=== Section Start ===

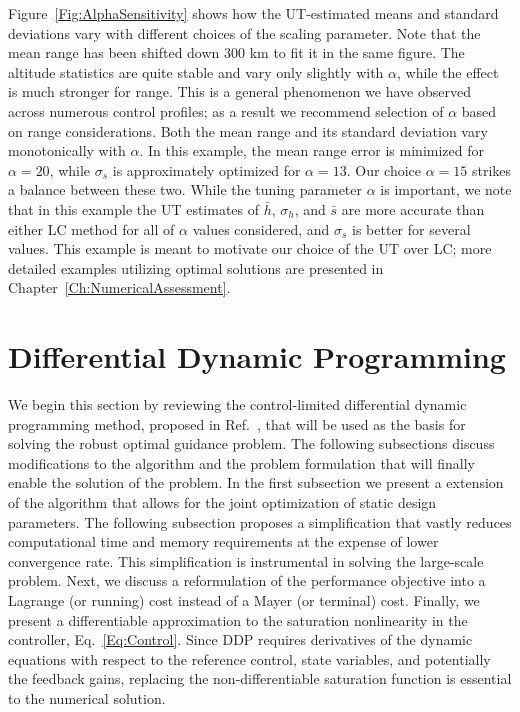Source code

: Figure~\ref{Fig:AlphaSensitivity} shows how the UT-estimated means and standard deviations vary with different choices of the scaling parameter. Note that the mean range has been shifted down 300 km to fit it in the same figure. The altitude statistics are quite stable and vary only slightly with $\alpha$, while the effect is much stronger for range. This is a general phenomenon we have observed across numerous control profiles; as a result we recommend selection of $\alpha$ based on range considerations. 
Both the mean range and its standard deviation vary monotonically with $\alpha$. In this example, the mean range error is minimized for $\alpha = 20$, while $\sigma_s$ is approximately optimized for $\alpha = 13$. Our choice $\alpha=15$ strikes a balance between these two. 
While the tuning parameter $\alpha$ is important, we note that in this example the UT estimates of $\bar{h},\,\sigma_h$, and $\bar{s}$ are more accurate than either LC method for all of $\alpha$ values considered, and $\sigma_s$ is better for several values.
This example is meant to motivate our choice of the UT over LC; more detailed examples utilizing optimal solutions are presented in Chapter~\ref{Ch:NumericalAssessment}. 


\section{Differential Dynamic Programming}\label{Sec:DDP}
We begin this section by reviewing the control-limited differential dynamic programming method, proposed in Ref.~\cite{DDP_ControlLimited}, that will be used as the basis for solving the robust optimal guidance problem. The following subsections discuss modifications to the algorithm and the problem formulation that will finally enable the solution of the problem. In the first subsection we present a extension of the algorithm that allows for the joint optimization of static design parameters. The following subsection proposes a simplification that vastly reduces computational time and memory requirements at the expense of lower convergence rate. This simplification is instrumental in solving the large-scale problem. Next, we discuss a reformulation of the performance objective into a Lagrange (or running) cost instead of a Mayer (or terminal) cost. Finally, we present a differentiable approximation to the saturation nonlinearity in the controller, Eq.~\eqref{Eq:Control}. Since DDP requires derivatives of the dynamic equations with respect to the reference control, state variables, and potentially the feedback gains, replacing the non-differentiable saturation function is essential to the numerical solution.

=== Section End ===

PROBLEM TO WORK ON: Although the records contain pictures, restate them word for word with those pictures left out.

OUTPUT OF THE EXERCISE:
Source code

: Figure~\ref{Fig:AlphaSensitivity} shows how the UT-estimated means and standard deviations vary with different choices of the scaling parameter. Note that the mean range has been shifted down 300 km to fit it in the same figure. The altitude statistics are quite stable and vary only slightly with $\alpha$, while the effect is much stronger for range. This is a general phenomenon we have observed across numerous control profiles; as a result we recommend selection of $\alpha$ based on range considerations. 
Both the mean range and its standard deviation vary monotonically with $\alpha$. In this example, the mean range error is minimized for $\alpha = 20$, while $\sigma_s$ is approximately optimized for $\alpha = 13$. Our choice $\alpha=15$ strikes a balance between these two. 
While the tuning parameter $\alpha$ is important, we note that in this example the UT estimates of $\bar{h},\,\sigma_h$, and $\bar{s}$ are more accurate than either LC method for all of $\alpha$ values considered, and $\sigma_s$ is better for several values.
This example is meant to motivate our choice of the UT over LC; more detailed examples utilizing optimal solutions are presented in Chapter~\ref{Ch:NumericalAssessment}. 


\section{Differential Dynamic Programming}\label{Sec:DDP}
We begin this section by reviewing the control-limited differential dynamic programming method, proposed in Ref.~\cite{DDP_ControlLimited}, that will be used as the basis for solving the robust optimal guidance problem. The following subsections discuss modifications to the algorithm and the problem formulation that will finally enable the solution of the problem. In the first subsection we present a extension of the algorithm that allows for the joint optimization of static design parameters. The following subsection proposes a simplification that vastly reduces computational time and memory requirements at the expense of lower convergence rate. This simplification is instrumental in solving the large-scale problem. Next, we discuss a reformulation of the performance objective into a Lagrange (or running) cost instead of a Mayer (or terminal) cost. Finally, we present a differentiable approximation to the saturation nonlinearity in the controller, Eq.~\eqref{Eq:Control}. Since DDP requires derivatives of the dynamic equations with respect to the reference control, state variables, and potentially the feedback gains, replacing the non-differentiable saturation function is essential to the numerical solution.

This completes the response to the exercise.